§ **Task to carry out**
The response must contain each line of the material that holds "documentclass".

§ **Records provided**
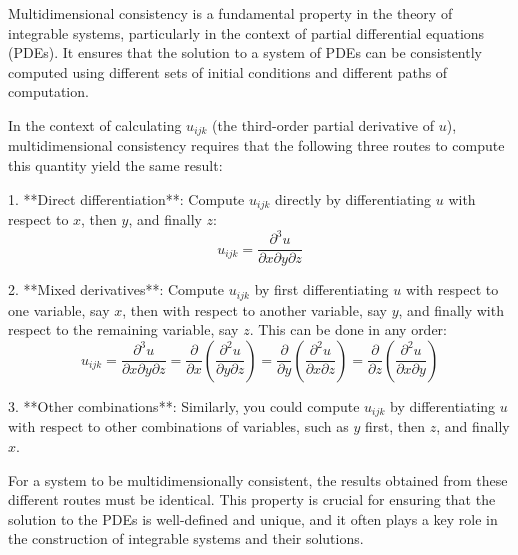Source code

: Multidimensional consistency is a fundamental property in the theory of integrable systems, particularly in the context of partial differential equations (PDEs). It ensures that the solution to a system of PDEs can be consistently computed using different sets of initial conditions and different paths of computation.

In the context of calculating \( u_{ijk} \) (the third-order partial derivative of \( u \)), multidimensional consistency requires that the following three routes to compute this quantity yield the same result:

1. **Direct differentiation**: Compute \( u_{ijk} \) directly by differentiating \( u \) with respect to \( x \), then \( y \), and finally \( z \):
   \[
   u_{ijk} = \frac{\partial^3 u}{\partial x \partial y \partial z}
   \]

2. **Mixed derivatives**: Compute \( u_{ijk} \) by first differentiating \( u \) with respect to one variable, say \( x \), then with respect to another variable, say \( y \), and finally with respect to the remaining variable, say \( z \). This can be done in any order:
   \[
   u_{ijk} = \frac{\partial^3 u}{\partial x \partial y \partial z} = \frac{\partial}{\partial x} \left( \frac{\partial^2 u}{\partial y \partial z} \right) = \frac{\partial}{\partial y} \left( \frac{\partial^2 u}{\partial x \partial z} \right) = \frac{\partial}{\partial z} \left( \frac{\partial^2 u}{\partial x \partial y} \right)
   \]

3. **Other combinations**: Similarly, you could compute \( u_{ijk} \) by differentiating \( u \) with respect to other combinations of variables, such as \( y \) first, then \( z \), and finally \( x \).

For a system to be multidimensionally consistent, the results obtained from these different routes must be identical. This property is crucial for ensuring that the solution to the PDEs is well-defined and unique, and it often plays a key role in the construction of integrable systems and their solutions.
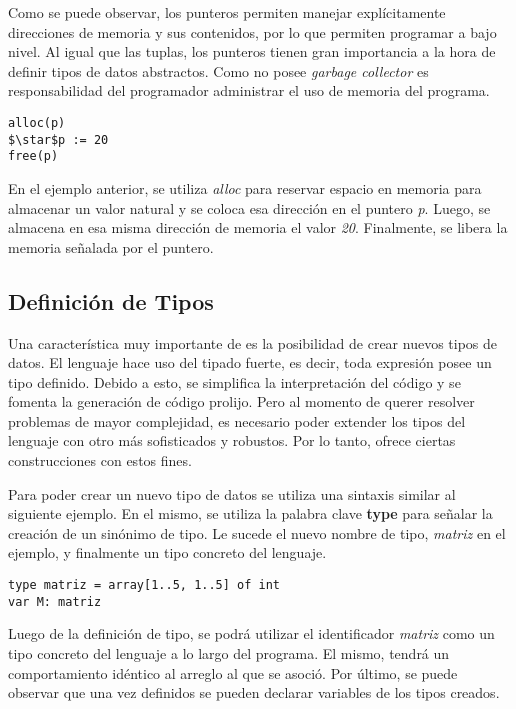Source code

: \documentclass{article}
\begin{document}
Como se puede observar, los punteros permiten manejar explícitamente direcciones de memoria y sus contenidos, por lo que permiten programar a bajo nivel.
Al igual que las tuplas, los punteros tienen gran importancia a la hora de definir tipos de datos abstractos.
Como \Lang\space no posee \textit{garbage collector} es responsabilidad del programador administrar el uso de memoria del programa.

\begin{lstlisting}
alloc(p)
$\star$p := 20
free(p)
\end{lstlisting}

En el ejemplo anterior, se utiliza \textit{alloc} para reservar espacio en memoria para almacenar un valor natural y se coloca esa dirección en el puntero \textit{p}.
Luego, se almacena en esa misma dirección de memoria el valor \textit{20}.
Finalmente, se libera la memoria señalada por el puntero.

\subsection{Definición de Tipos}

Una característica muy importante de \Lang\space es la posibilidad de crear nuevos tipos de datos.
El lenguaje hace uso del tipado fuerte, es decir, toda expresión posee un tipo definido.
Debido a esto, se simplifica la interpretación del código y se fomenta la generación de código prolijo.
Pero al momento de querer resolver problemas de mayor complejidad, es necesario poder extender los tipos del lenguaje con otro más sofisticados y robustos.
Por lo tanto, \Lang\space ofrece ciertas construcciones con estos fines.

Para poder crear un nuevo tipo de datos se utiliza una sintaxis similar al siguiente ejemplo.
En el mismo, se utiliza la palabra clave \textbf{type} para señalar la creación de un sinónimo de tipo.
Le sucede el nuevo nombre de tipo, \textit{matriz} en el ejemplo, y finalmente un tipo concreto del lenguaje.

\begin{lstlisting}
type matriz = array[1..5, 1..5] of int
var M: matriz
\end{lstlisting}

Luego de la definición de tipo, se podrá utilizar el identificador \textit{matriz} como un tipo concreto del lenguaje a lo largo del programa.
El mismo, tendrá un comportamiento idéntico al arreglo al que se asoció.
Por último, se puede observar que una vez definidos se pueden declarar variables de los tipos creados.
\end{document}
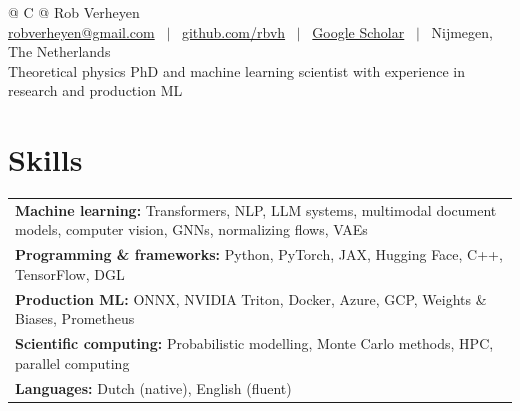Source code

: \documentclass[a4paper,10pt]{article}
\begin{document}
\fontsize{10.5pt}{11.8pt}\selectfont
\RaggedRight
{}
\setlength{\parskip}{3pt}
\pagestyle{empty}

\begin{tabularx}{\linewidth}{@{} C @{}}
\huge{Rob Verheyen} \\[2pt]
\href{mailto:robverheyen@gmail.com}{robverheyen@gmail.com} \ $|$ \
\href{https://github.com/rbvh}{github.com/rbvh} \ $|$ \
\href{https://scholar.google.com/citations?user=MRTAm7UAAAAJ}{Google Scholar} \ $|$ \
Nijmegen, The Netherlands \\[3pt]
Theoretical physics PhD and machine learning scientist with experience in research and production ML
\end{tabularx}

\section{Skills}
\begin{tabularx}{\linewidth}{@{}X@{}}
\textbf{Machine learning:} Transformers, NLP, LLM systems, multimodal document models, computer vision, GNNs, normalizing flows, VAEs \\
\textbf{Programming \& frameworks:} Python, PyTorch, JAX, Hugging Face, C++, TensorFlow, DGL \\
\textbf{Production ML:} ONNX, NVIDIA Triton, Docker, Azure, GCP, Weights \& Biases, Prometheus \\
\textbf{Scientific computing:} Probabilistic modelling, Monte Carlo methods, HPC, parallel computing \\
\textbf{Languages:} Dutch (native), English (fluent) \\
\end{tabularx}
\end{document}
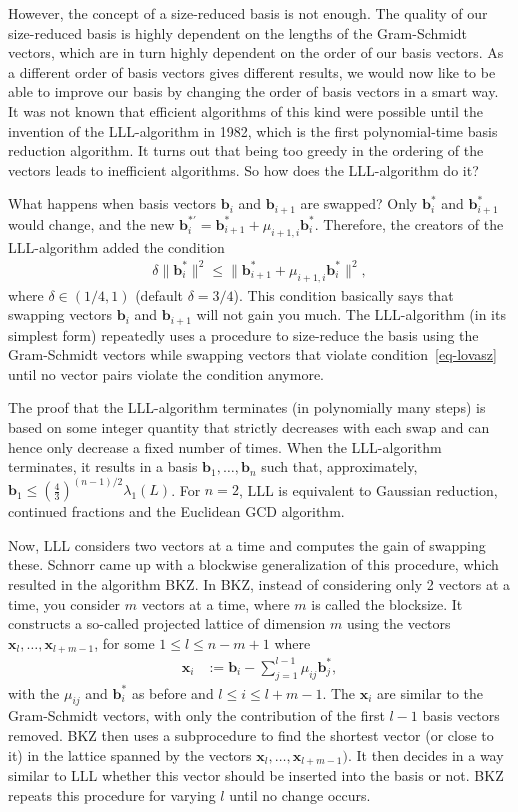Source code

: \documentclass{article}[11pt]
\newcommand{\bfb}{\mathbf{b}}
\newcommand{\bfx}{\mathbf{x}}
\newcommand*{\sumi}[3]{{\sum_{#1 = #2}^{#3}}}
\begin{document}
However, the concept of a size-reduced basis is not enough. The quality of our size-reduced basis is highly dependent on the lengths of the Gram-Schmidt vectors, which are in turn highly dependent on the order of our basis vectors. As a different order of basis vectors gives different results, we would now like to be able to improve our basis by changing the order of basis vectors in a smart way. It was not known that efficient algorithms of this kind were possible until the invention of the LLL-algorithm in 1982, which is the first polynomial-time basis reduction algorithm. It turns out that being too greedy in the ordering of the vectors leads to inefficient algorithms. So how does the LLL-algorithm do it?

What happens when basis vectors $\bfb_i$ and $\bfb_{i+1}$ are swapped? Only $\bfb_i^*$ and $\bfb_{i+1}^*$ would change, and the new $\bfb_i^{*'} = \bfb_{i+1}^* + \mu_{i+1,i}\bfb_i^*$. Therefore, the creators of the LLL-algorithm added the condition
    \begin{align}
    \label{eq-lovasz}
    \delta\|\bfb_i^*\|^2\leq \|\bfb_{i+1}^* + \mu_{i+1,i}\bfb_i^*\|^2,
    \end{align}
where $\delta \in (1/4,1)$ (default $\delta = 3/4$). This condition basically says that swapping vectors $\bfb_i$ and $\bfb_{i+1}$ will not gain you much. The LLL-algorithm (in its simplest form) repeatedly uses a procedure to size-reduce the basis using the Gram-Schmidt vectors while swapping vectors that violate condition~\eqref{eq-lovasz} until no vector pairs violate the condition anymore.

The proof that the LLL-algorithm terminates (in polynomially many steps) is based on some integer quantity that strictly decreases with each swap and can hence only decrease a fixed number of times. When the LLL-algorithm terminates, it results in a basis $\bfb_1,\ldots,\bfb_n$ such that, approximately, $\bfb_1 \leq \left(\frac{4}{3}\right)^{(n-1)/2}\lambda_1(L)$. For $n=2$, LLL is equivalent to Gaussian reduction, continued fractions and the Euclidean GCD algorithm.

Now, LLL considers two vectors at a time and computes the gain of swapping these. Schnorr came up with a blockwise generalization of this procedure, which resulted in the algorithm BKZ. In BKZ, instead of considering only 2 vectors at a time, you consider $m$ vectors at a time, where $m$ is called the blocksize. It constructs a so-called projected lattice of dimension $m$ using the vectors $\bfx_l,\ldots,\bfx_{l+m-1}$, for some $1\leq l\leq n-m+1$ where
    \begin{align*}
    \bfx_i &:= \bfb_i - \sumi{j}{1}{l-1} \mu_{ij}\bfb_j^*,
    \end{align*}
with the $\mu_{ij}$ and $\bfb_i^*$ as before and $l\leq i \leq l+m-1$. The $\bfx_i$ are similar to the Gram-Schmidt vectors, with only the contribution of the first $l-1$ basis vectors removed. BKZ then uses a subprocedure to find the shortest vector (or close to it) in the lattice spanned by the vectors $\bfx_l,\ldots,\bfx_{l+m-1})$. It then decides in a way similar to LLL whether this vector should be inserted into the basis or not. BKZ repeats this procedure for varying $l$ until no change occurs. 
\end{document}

§ **Completed task**
: \documentclass{article}
: \documentclass[a4paper,10pt]{article}
: \documentclass{article}[11pt]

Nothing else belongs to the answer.